As Flora says on the podcast, women are not traditionally encouraged to speak out, but after the devastation of the cyclones, it was the women who mobilised to move food from the south to the north of the country.
“Women hold traditional knowledge and they are the ones passing on to the next generations. We have survived a lot of disasters and that is with the help of [reading sings from] Nature and with the help of women’s collectives talking together. One community from one island sharing their experiences and and their knowledge with another community, and that is powerful.” - Flora Vano
NANCY DREW is a fictionalised teenaged detective, who first emerged in a series of 1930s novels, the Nancy Drew Mystery Stories by American author Mildred Augustine Wirt Benson. The series was revised in the 1970s, with new stories written by Carole Keene, a TV series then on film in 2007.
COP27, held in Sharm el-Sheikh, closed with a breakthrough agreement to provide loss and damage funding for vulnerable countries hit hard by floods, droughts and other climate disasters. This was widely lauded as an historic decision. More here. The fund is expected to see developing countries particularly vulnerable to the adverse effects of the climate crisis supported for losses arising from droughts, floods, rising seas and other disasters that are attributed to climate change. While the negotiated text recognised the need for financial support from a variety of sources, no decisions have been made on who should pay into the fund, where this money will come from and which countries will benefit. The issue has been one of the most contentious on the negotiating table.
“PHASE DOWN” vs PHASE OUT emerged out of COP26 in Glasgow. “The language in COP26’s final decision text, now known as the Glasgow Climate Pact, sees countries agree to ‘accelerating efforts’ on the phase-out of ‘inefficient’ subsidies. In a dramatic last-minute intervention, minutes before the outcome was adopted, India proposed a watered-down version of the language on coal, changing to ‘phasing down’ of coal rather than ‘phasing out’. Via New Scientist.
Flora says the former says “You are not seeing my future on the line here. It means you can still open more coal mines and gas fields.”
COP28 “Temperatures in July were the highest they had been for 120,000 years.

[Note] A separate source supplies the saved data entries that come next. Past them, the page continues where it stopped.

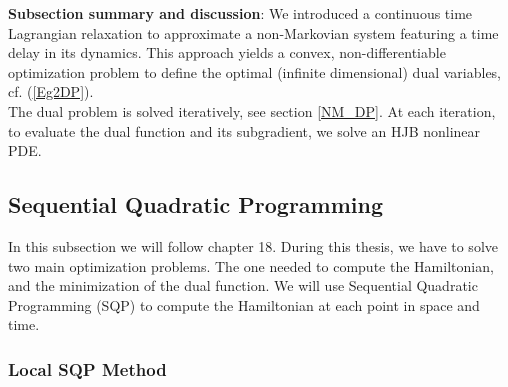 \textbf{Subsection summary and discussion}: We introduced a continuous time Lagrangian relaxation to approximate a non-Markovian system featuring a time delay in its dynamics.  This approach yields a convex, non-differentiable optimization problem to define the optimal  (infinite dimensional) dual variables, cf. (\ref{Eg2DP}).\\
The dual problem is solved iteratively, see section \ref{NM_DP}. At each iteration, to evaluate the dual function and its subgradient, we solve an HJB nonlinear PDE.

\subsection{Sequential Quadratic Programming}

In this subsection we will follow \cite{nocedal2006numerical} chapter 18. During this thesis, we have to solve two main optimization problems. The one needed to compute the Hamiltonian, and the minimization of the dual function. We will use Sequential Quadratic Programming (SQP) to compute the Hamiltonian at each point in space and time.

\subsubsection{Local SQP Method}

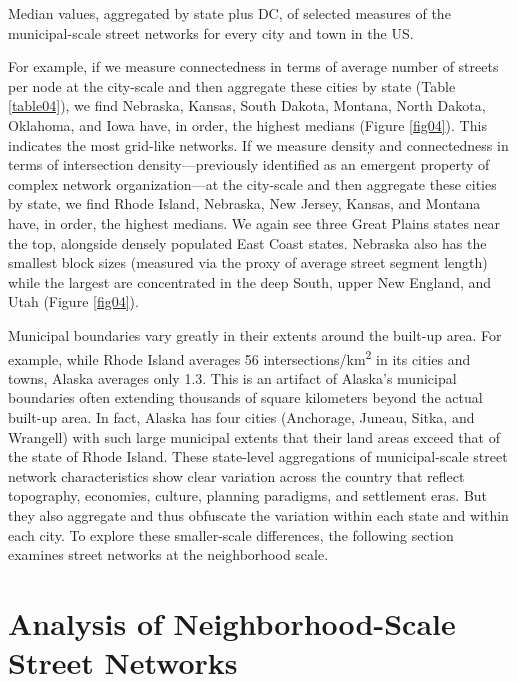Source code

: \documentclass[Afour,sageh,times]{sage/sagej}
\begin{document}
\begin{table}[h]
\caption{Median values, aggregated by state plus DC, of selected measures of the municipal-scale street networks for every city and town in the US.}
\label{table04}
\end{table}

For example, if we measure connectedness in terms of average number of streets per node at the city-scale and then aggregate these cities by state (Table \ref{table04}), we find Nebraska, Kansas, South Dakota, Montana, North Dakota, Oklahoma, and Iowa have, in order, the highest medians (Figure \ref{fig04}). This indicates the most grid-like networks. If we measure density and connectedness in terms of intersection density---previously identified as an emergent property of complex network organization---at the city-scale and then aggregate these cities by state, we find Rhode Island, Nebraska, New Jersey, Kansas, and Montana have, in order, the highest medians. We again see three Great Plains states near the top, alongside densely populated East Coast states. Nebraska also has the smallest block sizes (measured via the proxy of average street segment length) while the largest are concentrated in the deep South, upper New England, and Utah (Figure \ref{fig04}).

Municipal boundaries vary greatly in their extents around the built-up area. For example, while Rhode Island averages 56 intersections/km\textsuperscript{2} in its cities and towns, Alaska averages only 1.3. This is an artifact of Alaska's municipal boundaries often extending thousands of square kilometers beyond the actual built-up area. In fact, Alaska has four cities (Anchorage, Juneau, Sitka, and Wrangell) with such large municipal extents that their land areas exceed that of the state of Rhode Island. These state-level aggregations of municipal-scale street network characteristics show clear variation across the country that reflect topography, economies, culture, planning paradigms, and settlement eras. But they also aggregate and thus obfuscate the variation within each state and within each city. To explore these smaller-scale differences, the following section examines street networks at the neighborhood scale.

\section{Analysis of Neighborhood-Scale Street Networks}
\end{document}
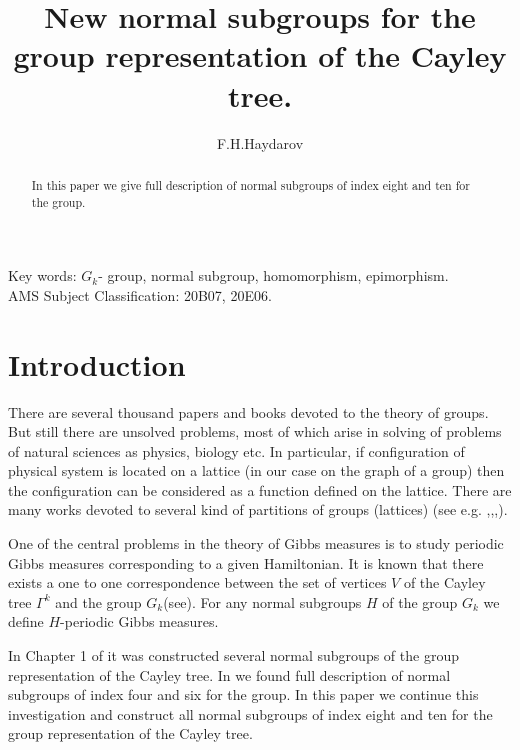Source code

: \documentclass[12pt,reqno]{amsart}
\numberwithin{equation}{section}
\begin{document}
\title[Normal subgroups]{New normal subgroups for the group representation of the Cayley tree.}

\author{F.H.Haydarov}
 \address{F.H.Haydarov\\ National University of Uzbekistan,
Tashkent, Uzbekistan.}

\begin{abstract}
In this paper we give full description of normal subgroups of
index eight and ten for the group.
\end{abstract}

\maketitle

{Key words:} $G_{k}$- group, normal subgroup, homomorphism,
epimorphism.\\

AMS Subject Classification: 20B07, 20E06.

\section{Introduction}

 There are several thousand papers and books devoted
 to the theory of groups. But still there are unsolved
 problems, most of which arise in solving of problems of
  natural sciences as physics, biology etc.
 In particular, if configuration of physical system is
 located on a lattice (in our case on the graph of a group)
 then the configuration can be considered as a function defined on
 the lattice. There are many works devoted to several kind of
 partitions of groups (lattices) (see e.g. \cite{1},\cite{3},\cite{5},\cite{7}).

One of the central problems in the theory of Gibbs measures is to
study periodic Gibbs measures corresponding to a given
Hamiltonian. It is known that there exists a one to one
correspondence between the set of vertices $V$ of the Cayley tree
$\Gamma^{k}$ and the group $G_{k}$(see\cite{5}). For any normal
subgroups $H$ of the group $G_{k}$ we define $H$-periodic Gibbs
measures.

 In Chapter 1 of \cite{5} it was constructed several normal subgroups of
the group representation of the Cayley tree. In \cite{4} we found
full description of normal subgroups of index four and six for the
group. In this paper we continue this investigation and construct
all normal subgroups of index eight and ten for the group representation of the Cayley tree.\\
\end{document}
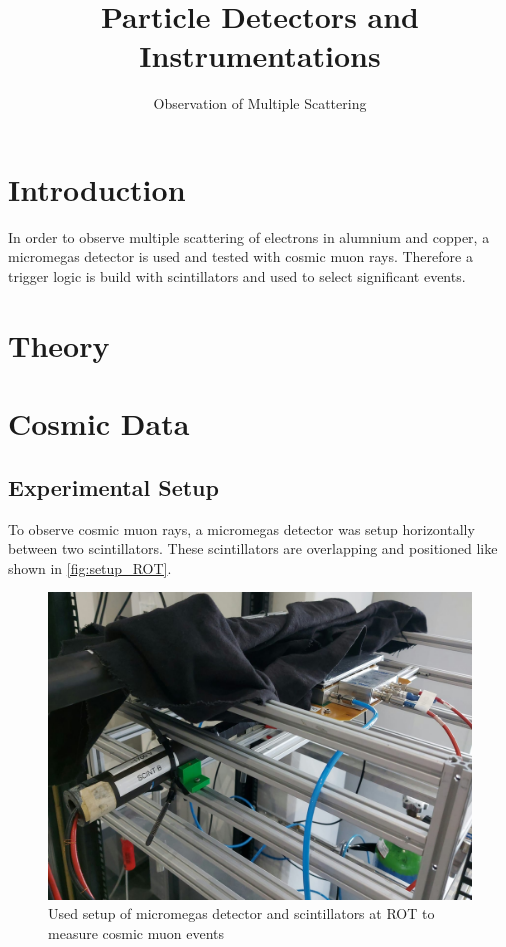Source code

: \documentclass[sn-mathphys-num,iicol]{sn-jnl}
\theoremstyle{thmstyleone}
\theoremstyle{thmstyletwo}
\theoremstyle{thmstylethree}
\begin{document}
        
\title[]{Particle Detectors and Instrumentations}
\subtitle{Observation of Multiple Scattering}
\author*[1]{ }
\author*[1]{ }

\maketitle

\section{Introduction}
In order to observe multiple scattering of electrons in alumnium and copper, a micromegas detector is used and tested with cosmic muon rays. Therefore a trigger logic is build with scintillators and used to select significant events.




\section{Theory}

\section{Cosmic Data}
\subsection{Experimental Setup}
To observe cosmic muon rays, a micromegas detector was setup horizontally between two scintillators. 
These scintillators are overlapping and positioned like shown in \autoref{fig:setup_ROT}.

\begin{figure}
  \includegraphics[width=\linewidth]{figures/setup_ROT.jpeg}
  \caption{Used setup of micromegas detector and scintillators at ROT to measure cosmic muon events}
  \label{fig:setup_ROT}
\end{figure}
\end{document}
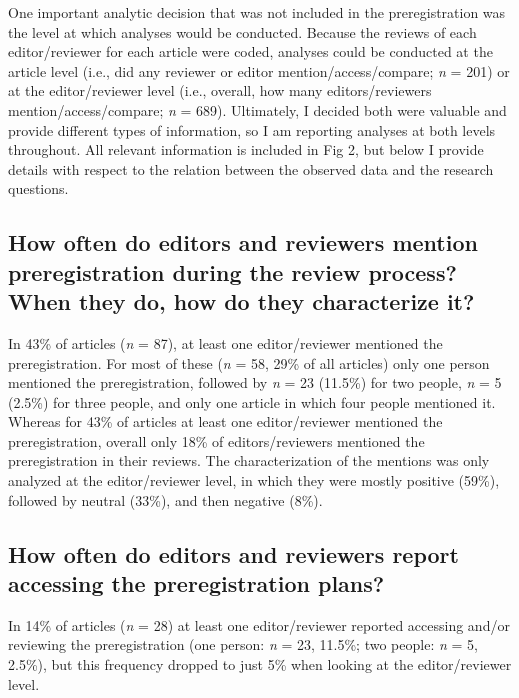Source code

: \documentclass[authordate, meta]{jote-new-article}
\begin{document}
	One important analytic decision that was not included in the preregistration was the level at which analyses would be conducted. Because the reviews of each editor/reviewer for each article were coded, analyses could be conducted at the article level (i.e., did any reviewer or editor mention/access/compare; \emph{n} = 201) or at the editor/reviewer level (i.e., overall, how many editors/reviewers mention/access/compare; \emph{n} = 689). Ultimately, I decided both were valuable and provide different types of information, so I am reporting analyses at both levels throughout. All relevant information is included in Fig 2, but below I provide details with respect to the relation between the observed data and the research questions.



	\subsection{How often do editors and reviewers mention preregistration during the review process? When they do, how do they characterize it?}



	In 43\% of articles (\emph{n} = 87), at least one editor/reviewer mentioned the preregistration. For most of these (\emph{n} = 58, 29\% of all articles) only one person mentioned the preregistration, followed by \emph{n} = 23 (11.5\%) for two people, \emph{n} = 5 (2.5\%) for three people, and only one article in which four people mentioned it. Whereas for 43\% of articles at least one editor/reviewer mentioned the preregistration, overall only 18\% of editors/reviewers mentioned the preregistration in their reviews. The characterization of the mentions was only analyzed at the editor/reviewer level, in which they were mostly positive (59\%), followed by neutral (33\%), and then negative (8\%).

	

	\subsection{How often do editors and reviewers report accessing the preregistration plans?}



	In 14\% of articles (\emph{n} = 28) at least one editor/reviewer reported accessing and/or reviewing the preregistration (one person: \emph{n} = 23, 11.5\%; two people: \emph{n} = 5, 2.5\%), but this frequency dropped to just 5\% when looking at the editor/reviewer level.
\end{document}
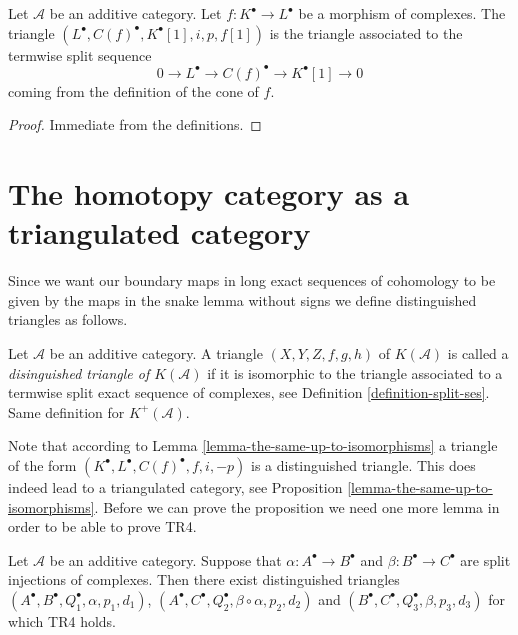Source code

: \begin{lemma}
\label{lemma-rotate-cone}
Let $\mathcal{A}$ be an additive category.
Let $f : K^\bullet \to L^\bullet$ be a morphism of complexes.
The triangle $(L^\bullet, C(f)^\bullet, K^\bullet[1], i, p, f[1])$ is
the triangle associated to the termwise split sequence
$$
0 \to L^\bullet \to C(f)^\bullet \to K^\bullet[1] \to 0
$$
coming from the definition of the cone of $f$.
\end{lemma}

\begin{proof}
Immediate from the definitions.
\end{proof}







\section{The homotopy category as a triangulated category}
\label{section-homotopy-triangulated}

\noindent
Since we want our boundary maps in long exact sequences of cohomology
to be given by the maps in the snake lemma without signs we define
distinguished triangles as follows.

\begin{definition}
\label{definition-distinguished-triangle}
Let $\mathcal{A}$ be an additive category.
A triangle $(X, Y, Z, f, g, h)$ of $K(\mathcal{A})$ is
called a {\it disinguished triangle of $K(\mathcal{A})$}
if it is isomorphic to the triangle associated to
a termwise split exact sequence of complexes, see Definition
\ref{definition-split-ses}.
Same definition for $K^{+}(\mathcal{A})$.
\end{definition}

\noindent
Note that according to Lemma \ref{lemma-the-same-up-to-isomorphisms}
a triangle of the form $(K^\bullet, L^\bullet, C(f)^\bullet, f, i, -p)$
is a distinguished triangle.
This does indeed lead to a triangulated category, see
Proposition \ref{lemma-the-same-up-to-isomorphisms}.
Before we can prove the proposition we need one more lemma
in order to be able to prove TR4.

\begin{lemma}
\label{lemma-two-split-injections}
Let $\mathcal{A}$ be an additive category. Suppose that
$\alpha : A^\bullet \to B^\bullet$ and $\beta : B^\bullet \to C^\bullet$
are split injections of complexes. Then there exist distinguished triangles
$(A^\bullet, B^\bullet, Q_1^\bullet, \alpha, p_1, d_1)$,
$(A^\bullet, C^\bullet, Q_2^\bullet, \beta \circ \alpha, p_2, d_2)$
and
$(B^\bullet, C^\bullet, Q_3^\bullet, \beta, p_3, d_3)$
for which TR4 holds.
\end{lemma}


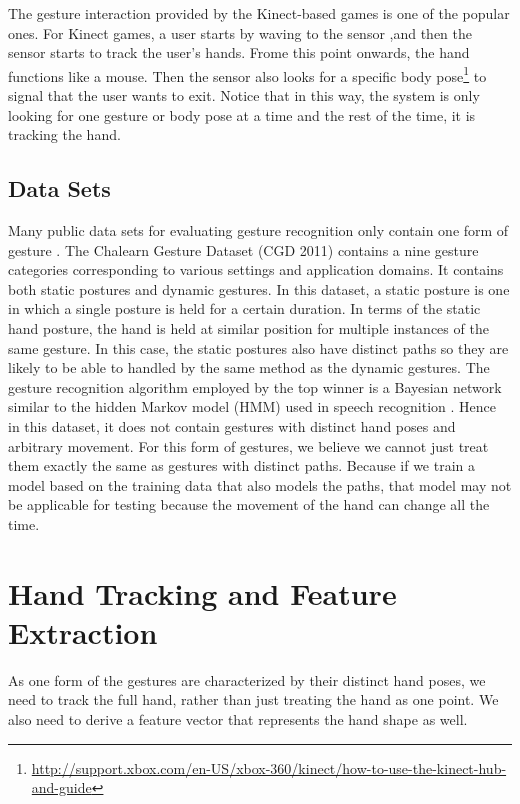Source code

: \documentclass[conference]{IEEEtran}
\begin{document}
The gesture interaction provided by the Kinect-based games is
one of the popular ones. For Kinect games, a user starts by waving to the sensor
,and then the sensor starts to track the user's hands. Frome this point
onwards, the hand functions like a mouse. Then the sensor also looks for a specific
body
pose\footnote{\url{http://support.xbox.com/en-US/xbox-360/kinect/how-to-use-the-kinect-hub-and-guide}}
to signal that the user wants to exit.
Notice that in this way, the system is only looking for one gesture or body pose at a time and the rest of
the time, it is tracking the hand.

\subsection{Data Sets}
Many public data sets for evaluating gesture recognition only contain one form
of gesture \cite{Song11, Ruffieux2013, marcel99}. The Chalearn Gesture Dataset (CGD
2011) \cite{guyon13} contains a nine gesture categories corresponding to various settings and application domains.
 It contains both static postures and dynamic gestures. In this dataset, a static
posture is one in which a single posture is held for a certain duration. In
terms of the static hand posture, the hand is held at similar position for
multiple instances of the same gesture. In this case, the
static postures also have distinct paths so they are likely to be able to
handled by the same method as the dynamic gestures. The gesture recognition
algorithm employed by the top winner is a Bayesian network similar to the hidden
Markov model (HMM) used in speech recognition \cite{guyon13results}. Hence in
this dataset, it does not contain gestures with distinct hand poses and
arbitrary movement. For this form of gestures, we believe we cannot just
treat them exactly the same as gestures with distinct paths. Because if we train
a model based on the training data that also models the paths, that model may
not be applicable for testing because the movement of the hand can change all
the time.

\section{Hand Tracking and Feature Extraction}
As one form of the gestures are characterized by their distinct hand poses, we
need to track the full hand, rather than just treating the hand as one point. We
also need to derive a feature vector that represents the hand shape as well.
\end{document}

New Yorkers choked on smoke from Canadian wildfires, tourists fled Greek islands, workers suffered heatstroke in India and Hawaii blazed. As land temperatures broke records, the seas reached hot-tub heat around Atlantic coasts, killing fish and bleaching coral, in a marine heatwave of unprecedented intensity. Antarctic ice is failing to re-form and there are signs that part of the Gulf Stream system may be weakening. Scientists warn we have entered ‘uncharted territory’ for the climate, and people around the world can see the results with their own eyes. ‘The era of global boiling,’ as the UN secretary general put it, ‘has arrived.’ And yet, despite more than 30 years of intensifying climate talks, last year the world’s annual greenhouse gas emissions reached record levels. We are still hurtling in the wrong direction.” Read the rest on Guardian UK.
More here.
Flora has two messages for world leaders - she wants them to start looking seriously as the losses faced by Pacific Island communities, and others, as a result of climate change they did not cause. “We need resources to help us rebuild our lives, we need the leaders to hear us, and support we battle more.” And - emphatically - she wants a phase out of fossil fuels.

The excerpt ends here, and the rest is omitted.